## REQUIREMENT
Check each line of the entries for the string "function". Report only how many lines have it.

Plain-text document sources
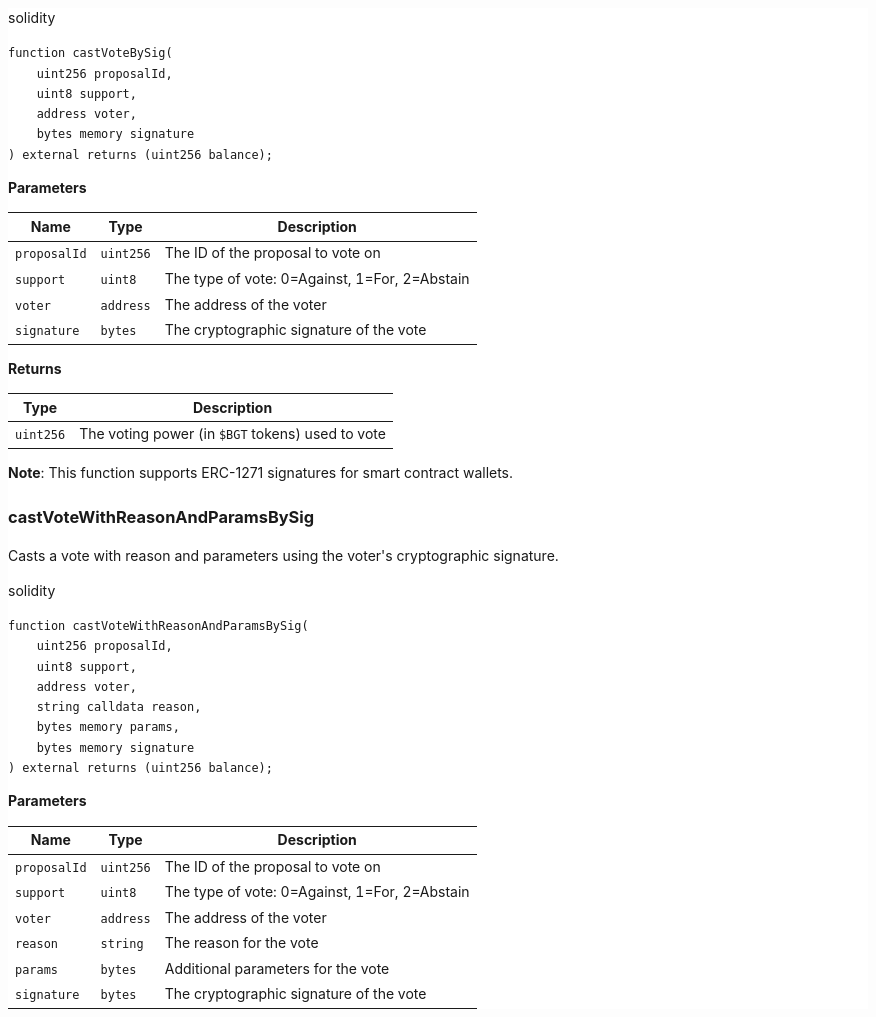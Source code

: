 solidity

```
function castVoteBySig(
    uint256 proposalId,
    uint8 support,
    address voter,
    bytes memory signature
) external returns (uint256 balance);
```

**Parameters**

| Name         | Type      | Description                                   |
| ------------ | --------- | --------------------------------------------- |
| `proposalId` | `uint256` | The ID of the proposal to vote on             |
| `support`    | `uint8`   | The type of vote: 0=Against, 1=For, 2=Abstain |
| `voter`      | `address` | The address of the voter                      |
| `signature`  | `bytes`   | The cryptographic signature of the vote       |

**Returns**

| Type      | Description                                      |
| --------- | ------------------------------------------------ |
| `uint256` | The voting power (in `$BGT` tokens) used to vote |

**Note**: This function supports ERC-1271 signatures for smart contract wallets.

### castVoteWithReasonAndParamsBySig [​](https://docs.berachain.com/developers/contracts/governance#castvotewithreasonandparamsbysig)

Casts a vote with reason and parameters using the voter's cryptographic signature.

solidity

```
function castVoteWithReasonAndParamsBySig(
    uint256 proposalId,
    uint8 support,
    address voter,
    string calldata reason,
    bytes memory params,
    bytes memory signature
) external returns (uint256 balance);
```

**Parameters**

| Name         | Type      | Description                                   |
| ------------ | --------- | --------------------------------------------- |
| `proposalId` | `uint256` | The ID of the proposal to vote on             |
| `support`    | `uint8`   | The type of vote: 0=Against, 1=For, 2=Abstain |
| `voter`      | `address` | The address of the voter                      |
| `reason`     | `string`  | The reason for the vote                       |
| `params`     | `bytes`   | Additional parameters for the vote            |
| `signature`  | `bytes`   | The cryptographic signature of the vote       |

## PROBLEM SOLUTION
3